A desigualdade de género é uma bola de neve na vida das mulheres. E ao que mencionei atrás, somam-se os tetos de vidro no mercado laboral, principalmente se forem mães ou estiverem em idade reprodutiva. Vemos isto tanto nas oportunidades de contratação, como na progressão de carreiras, acesso a cargos de poder e, é claro, na remuneração, inclusive quando se chega à reforma.

Dados recentes indicam que, em Portugal, as mulheres se aposentam mais tarde que os homens, porém recebem um valor mais baixo. Elas recebem em média €450 mensais, eles €746. Podemos justificar isto alegando que muitas eram de um tempo em que a mulher ficava em casa e tinha, portanto, menor carreira contributiva. O que é verdade. Mas depois diz-nos a CITE que, atualmente, as mulheres recebem, em média, menos 19,9% do que os homens. Portanto iremos ter o mesmo problema no futuro, mesmo que sejamos metade da força laboral deste país.

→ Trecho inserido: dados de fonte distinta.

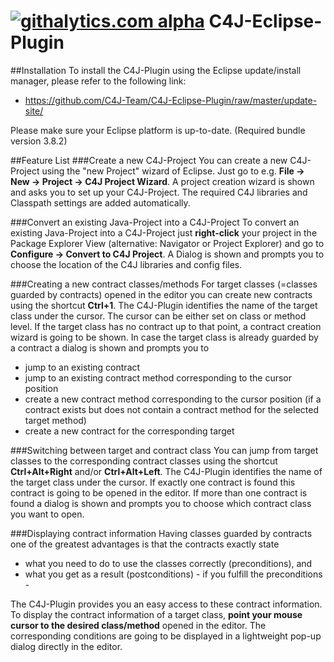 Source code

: [![githalytics.com alpha](https://cruel-carlota.pagodabox.com/3083d7ebe6c6e8b78a9abf7ad7a889ae "githalytics.com")](http://githalytics.com/C4J-Team/C4J-Eclipse-Plugin)
C4J-Eclipse-Plugin
==================
##Installation
To install the C4J-Plugin using the Eclipse update/install manager, please refer to the following link:
* https://github.com/C4J-Team/C4J-Eclipse-Plugin/raw/master/update-site/

Please make sure your Eclipse platform is up-to-date. (Required bundle version 3.8.2)

##Feature List
###Create a new C4J-Project
You can create a new C4J-Project using the "new Project" wizard of Eclipse. Just go to e.g. **File -> New -> Project -> C4J Project Wizard**. 
A project creation wizard is shown and asks you to set up your C4J-Project. The required C4J libraries and Classpath settings are added automatically.

###Convert an existing Java-Project into a C4J-Project
To convert an existing Java-Project into a C4J-Project just **right-click** your project in the Package Explorer View (alternative: Navigator or Project Explorer) and go to **Configure -> Convert to C4J Project**. A Dialog is shown and prompts you to choose the location of the C4J libraries and config files.

###Creating a new contract classes/methods
For target classes (=classes guarded by contracts) opened in the editor you can create new contracts using the shortcut **Ctrl+1**. The C4J-Plugin identifies the name of the target class under the cursor. The cursor can be either set on class or method level. If the target class has no contract up to that point, a contract creation wizard is going to be shown. In case the target class is already guarded by a contract a dialog is shown and prompts you to 
* jump to an existing contract
* jump to an existing contract method corresponding to the cursor position 
* create a new contract method corresponding to the cursor position (if a contract exists but does not contain a contract method for the selected target method)
* create a new contract for the corresponding target

###Switching between target and contract class
You can jump from target classes to the corresponding contract classes using the shortcut **Ctrl+Alt+Right** and/or **Ctrl+Alt+Left**. The C4J-Plugin identifies the name of the target class under the cursor. If exactly one contract is found this contract is going to be opened in the editor. If more than one contract is found a dialog is shown and prompts you to choose which contract class you want to open.

###Displaying contract information 
Having classes guarded by contracts one of the greatest advantages is that the contracts exactly state 
* what you need to do to use the classes correctly (preconditions), and
* what you get as a result (postconditions) - if you fulfill the preconditions -

The C4J-Plugin provides you an easy access to these contract information. To display the contract information of a target class, **point your mouse cursor to the desired class/method** opened in the editor. The corresponding conditions are going to be displayed in a lightweight pop-up dialog directly in the editor.
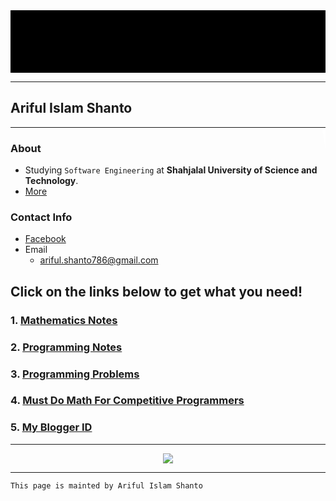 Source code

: <div style = "font-family : courier new; font-size : 36; height : 100px; background : black;">	
	<br>
	<marquee>
		<font size = "24" color = "white"> <h1> W e l c o m e  &nbsp;&nbsp;&nbsp;&nbsp;  T o  &nbsp;&nbsp;&nbsp;&nbsp;  <mark> A r i f u l &nbsp;&nbsp;&nbsp;&nbsp; I s l a m &nbsp;&nbsp;&nbsp;&nbsp; S h a n t o</mark>'s  &nbsp;&nbsp;&nbsp;&nbsp;  W e b  &nbsp;&nbsp;&nbsp;&nbsp;  P a g e  &nbsp;&nbsp;&nbsp;&nbsp;  R e p o s i t o r y </h1> </font>
	</marquee>
</div>

***

## Ariful Islam Shanto

***

### About

- Studying `Software Engineering` at **Shahjalal University of Science and Technology**.
- [More](https://shanto-swe029.github.io/about)

### Contact Info
- [Facebook](https://facebook.com/shanto3585)
- Email
	- ariful.shanto786@gmail.com

## Click on the links below to get what you need!

### 1. [Mathematics Notes](https://shanto-swe029.github.io/mathematicsnotes)
### 2. [Programming Notes](https://shanto-swe029.github.io/programmingnotes)
### 3. [Programming Problems](https://shanto-swe029.github.io/programmingproblems)
### 4. [Must Do Math For Competitive Programmers](https://shanto-swe029.github.io/must-do-math-cp/home)
### 5. [My Blogger ID](https://programmingnotesofshanto.blogspot.com/)

***
<p align='center'>
	<img align='center' src = "https://shanto-swe029.github.io/shanto.jpg">
</p>

***

`This page is mainted by Ariful Islam Shanto`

Menores oportunidades e menores rendimentos significam menor qualidade de vida em tantos aspetos. Menores opções de escolha, menor poder económico, menor capacidade de investimento, incluindo o no autocuidado. Portanto, também menos saúde, por exemplo. Menor autonomia, menor liberdade (basta pensarmos na quantidade de mulheres que se sujeitou, e ainda se sujeita, a vidas conjugais miseráveis porque não tem como garantir a sua subsistência), maior potencial de dependência financeira e, com isso, maior exposição à violência. Até quando?

Esta quarta-feira, 8 de março, assinala-se o Dia Internacional da Mulher. Em vez de oferecerem jantares fora ou flores às mulheres, ofereçam um pouco de reflexão sobre as múltiplas formas de injustiça e discriminação que ainda pautam as vidas no feminino. Começando pelo que se passa dentro de casa.